* Task directions
Omit the images, then print each record below exactly as it reads.

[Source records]

____

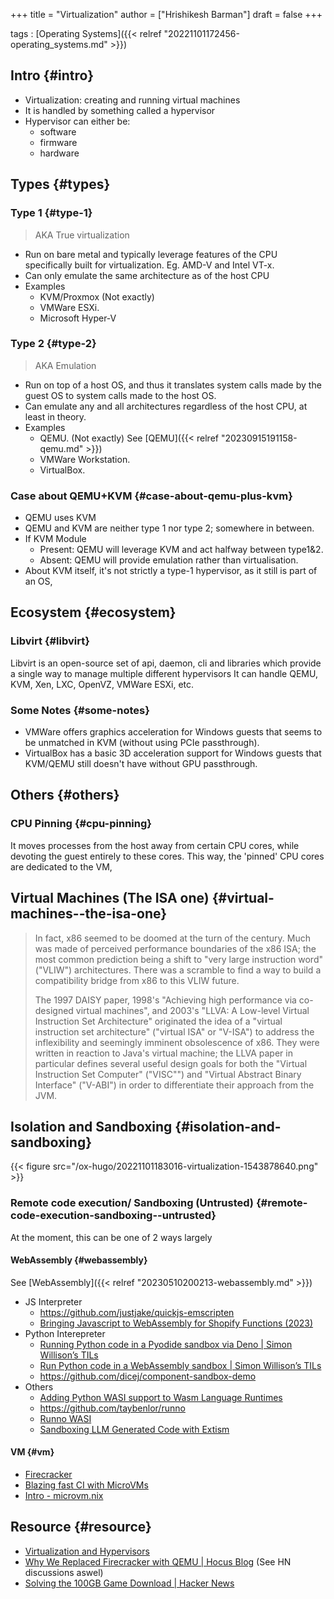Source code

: +++
title = "Virtualization"
author = ["Hrishikesh Barman"]
draft = false
+++

tags
: [Operating Systems]({{< relref "20221101172456-operating_systems.md" >}})


## Intro {#intro}

-   Virtualization: creating and running virtual machines
-   It is handled by something called a hypervisor
-   Hypervisor can either be:
    -   software
    -   firmware
    -   hardware


## Types {#types}


### Type 1 {#type-1}

> AKA True virtualization

-   Run on bare metal and typically leverage features of the CPU specifically built for virtualization. Eg. AMD-V and Intel VT-x.
-   Can only emulate the same architecture as of the host CPU
-   Examples
    -   KVM/Proxmox (Not exactly)
    -   VMWare ESXi.
    -   Microsoft Hyper-V


### Type 2 {#type-2}

> AKA Emulation

-   Run on top of a host OS, and thus it translates system calls made by the guest OS to system calls made to the host OS.
-   Can emulate any and all architectures regardless of the host CPU, at least in theory.
-   Examples
    -   QEMU. (Not exactly) See [QEMU]({{< relref "20230915191158-qemu.md" >}})
    -   VMWare Workstation.
    -   VirtualBox.


### Case about QEMU+KVM {#case-about-qemu-plus-kvm}

-   QEMU uses KVM
-   QEMU and KVM are neither type 1 nor type 2; somewhere in between.
-   If KVM Module
    -   Present: QEMU will leverage KVM and act halfway between type1&amp;2.
    -   Absent: QEMU will provide emulation rather than virtualisation.
-   About KVM itself, it's not strictly a type-1 hypervisor, as it still is part of an OS,


## Ecosystem {#ecosystem}


### Libvirt {#libvirt}

Libvirt is an open-source set of api, daemon, cli and libraries which provide a single way to manage multiple different hypervisors It can handle QEMU, KVM, Xen, LXC, OpenVZ, VMWare ESXi, etc.


### Some Notes {#some-notes}

-   VMWare offers graphics acceleration for Windows guests that seems to be unmatched in KVM (without using PCIe passthrough).
-   VirtualBox has a basic 3D acceleration support for Windows guests that KVM/QEMU still doesn't have without GPU passthrough.


## Others {#others}


### CPU Pinning {#cpu-pinning}

It moves processes from the host away from certain CPU cores, while devoting the guest entirely to these cores. This way, the 'pinned' CPU cores are dedicated to the VM,


## Virtual Machines (The ISA one) {#virtual-machines--the-isa-one}

> In fact, x86 seemed to be doomed at the turn of the century. Much was made of perceived performance boundaries of the x86 ISA; the most common prediction being a shift to "very large instruction word" ("VLIW") architectures. There was a scramble to find a way to build a compatibility bridge from x86 to this VLIW future.
>
> The 1997 DAISY paper, 1998's "Achieving high performance via co-designed virtual machines", and 2003's "LLVA: A Low-level Virtual Instruction Set Architecture" originated the idea of a "virtual instruction set architecture" ("virtual ISA" or "V-ISA") to address the inflexibility and seemingly imminent obsolescence of x86. They were written in reaction to Java's virtual machine; the LLVA paper in particular defines several useful design goals for both the "Virtual Instruction Set Computer" ("VISC"") and "Virtual Abstract Binary Interface" ("V-ABI") in order to differentiate their approach from the JVM.


## Isolation and Sandboxing {#isolation-and-sandboxing}

{{< figure src="/ox-hugo/20221101183016-virtualization-1543878640.png" >}}


### Remote code execution/ Sandboxing (Untrusted) {#remote-code-execution-sandboxing--untrusted}

At the moment, this can be one of 2 ways largely


#### WebAssembly {#webassembly}

See [WebAssembly]({{< relref "20230510200213-webassembly.md" >}})

-   JS Interpreter
    -   <https://github.com/justjake/quickjs-emscripten>
    -   [Bringing Javascript to WebAssembly for Shopify Functions (2023)](https://shopify.engineering/javascript-in-webassembly-for-shopify-functions)
-   Python Interepreter
    -   [Running Python code in a Pyodide sandbox via Deno | Simon Willison’s TILs](https://til.simonwillison.net/deno/pyodide-sandbox)
    -   [Run Python code in a WebAssembly sandbox | Simon Willison’s TILs](https://til.simonwillison.net/webassembly/python-in-a-wasm-sandbox)
    -   <https://github.com/dicej/component-sandbox-demo>
-   Others
    -   [Adding Python WASI support to Wasm Language Runtimes](https://wasmlabs.dev/articles/python-wasm32-wasi/)
    -   <https://github.com/taybenlor/runno>
    -   [Runno WASI](https://runno.dev/articles/wasi-web-component)
    -   [Sandboxing LLM Generated Code with Extism](https://extism.org/blog/sandboxing-llm-generated-code/)


#### VM {#vm}

-   [Firecracker](https://firecracker-microvm.github.io/)
-   [Blazing fast CI with MicroVMs](https://blog.alexellis.io/blazing-fast-ci-with-microvms/)
-   [Intro - microvm.nix](https://astro.github.io/microvm.nix/)


## Resource {#resource}

-   [Virtualization and Hypervisors](https://sumit-ghosh.com/articles/virtualization-hypervisors-explaining-qemu-kvm-libvirt/)
-   [Why We Replaced Firecracker with QEMU | Hocus Blog](https://hocus.dev/blog/qemu-vs-firecracker/) (See HN discussions aswel)
-   [Solving the 100GB Game Download | Hacker News](https://news.ycombinator.com/item?id=37962102)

____

* Solution for this exercise
Source code

: +++
title = "Virtualization"
author = ["Hrishikesh Barman"]
draft = false
+++

tags
: [Operating Systems]({{< relref "20221101172456-operating_systems.md" >}})


## Intro {#intro}

-   Virtualization: creating and running virtual machines
-   It is handled by something called a hypervisor
-   Hypervisor can either be:
    -   software
    -   firmware
    -   hardware


## Types {#types}


### Type 1 {#type-1}

> AKA True virtualization

-   Run on bare metal and typically leverage features of the CPU specifically built for virtualization. Eg. AMD-V and Intel VT-x.
-   Can only emulate the same architecture as of the host CPU
-   Examples
    -   KVM/Proxmox (Not exactly)
    -   VMWare ESXi.
    -   Microsoft Hyper-V


### Type 2 {#type-2}

> AKA Emulation

-   Run on top of a host OS, and thus it translates system calls made by the guest OS to system calls made to the host OS.
-   Can emulate any and all architectures regardless of the host CPU, at least in theory.
-   Examples
    -   QEMU. (Not exactly) See [QEMU]({{< relref "20230915191158-qemu.md" >}})
    -   VMWare Workstation.
    -   VirtualBox.


### Case about QEMU+KVM {#case-about-qemu-plus-kvm}

-   QEMU uses KVM
-   QEMU and KVM are neither type 1 nor type 2; somewhere in between.
-   If KVM Module
    -   Present: QEMU will leverage KVM and act halfway between type1&amp;2.
    -   Absent: QEMU will provide emulation rather than virtualisation.
-   About KVM itself, it's not strictly a type-1 hypervisor, as it still is part of an OS,


## Ecosystem {#ecosystem}


### Libvirt {#libvirt}

Libvirt is an open-source set of api, daemon, cli and libraries which provide a single way to manage multiple different hypervisors It can handle QEMU, KVM, Xen, LXC, OpenVZ, VMWare ESXi, etc.


### Some Notes {#some-notes}

-   VMWare offers graphics acceleration for Windows guests that seems to be unmatched in KVM (without using PCIe passthrough).
-   VirtualBox has a basic 3D acceleration support for Windows guests that KVM/QEMU still doesn't have without GPU passthrough.


## Others {#others}


### CPU Pinning {#cpu-pinning}

It moves processes from the host away from certain CPU cores, while devoting the guest entirely to these cores. This way, the 'pinned' CPU cores are dedicated to the VM,


## Virtual Machines (The ISA one) {#virtual-machines--the-isa-one}

> In fact, x86 seemed to be doomed at the turn of the century. Much was made of perceived performance boundaries of the x86 ISA; the most common prediction being a shift to "very large instruction word" ("VLIW") architectures. There was a scramble to find a way to build a compatibility bridge from x86 to this VLIW future.
>
> The 1997 DAISY paper, 1998's "Achieving high performance via co-designed virtual machines", and 2003's "LLVA: A Low-level Virtual Instruction Set Architecture" originated the idea of a "virtual instruction set architecture" ("virtual ISA" or "V-ISA") to address the inflexibility and seemingly imminent obsolescence of x86. They were written in reaction to Java's virtual machine; the LLVA paper in particular defines several useful design goals for both the "Virtual Instruction Set Computer" ("VISC"") and "Virtual Abstract Binary Interface" ("V-ABI") in order to differentiate their approach from the JVM.


## Isolation and Sandboxing {#isolation-and-sandboxing}

{{< figure src="/ox-hugo/20221101183016-virtualization-1543878640.png" >}}


### Remote code execution/ Sandboxing (Untrusted) {#remote-code-execution-sandboxing--untrusted}

At the moment, this can be one of 2 ways largely


#### WebAssembly {#webassembly}

See [WebAssembly]({{< relref "20230510200213-webassembly.md" >}})

-   JS Interpreter
    -   <https://github.com/justjake/quickjs-emscripten>
    -   [Bringing Javascript to WebAssembly for Shopify Functions (2023)](https://shopify.engineering/javascript-in-webassembly-for-shopify-functions)
-   Python Interepreter
    -   [Running Python code in a Pyodide sandbox via Deno | Simon Willison’s TILs](https://til.simonwillison.net/deno/pyodide-sandbox)
    -   [Run Python code in a WebAssembly sandbox | Simon Willison’s TILs](https://til.simonwillison.net/webassembly/python-in-a-wasm-sandbox)
    -   <https://github.com/dicej/component-sandbox-demo>
-   Others
    -   [Adding Python WASI support to Wasm Language Runtimes](https://wasmlabs.dev/articles/python-wasm32-wasi/)
    -   <https://github.com/taybenlor/runno>
    -   [Runno WASI](https://runno.dev/articles/wasi-web-component)
    -   [Sandboxing LLM Generated Code with Extism](https://extism.org/blog/sandboxing-llm-generated-code/)


#### VM {#vm}

-   [Firecracker](https://firecracker-microvm.github.io/)
-   [Blazing fast CI with MicroVMs](https://blog.alexellis.io/blazing-fast-ci-with-microvms/)
-   [Intro - microvm.nix](https://astro.github.io/microvm.nix/)


## Resource {#resource}

-   [Virtualization and Hypervisors](https://sumit-ghosh.com/articles/virtualization-hypervisors-explaining-qemu-kvm-libvirt/)
-   [Why We Replaced Firecracker with QEMU | Hocus Blog](https://hocus.dev/blog/qemu-vs-firecracker/) (See HN discussions aswel)
-   [Solving the 100GB Game Download | Hacker News](https://news.ycombinator.com/item?id=37962102)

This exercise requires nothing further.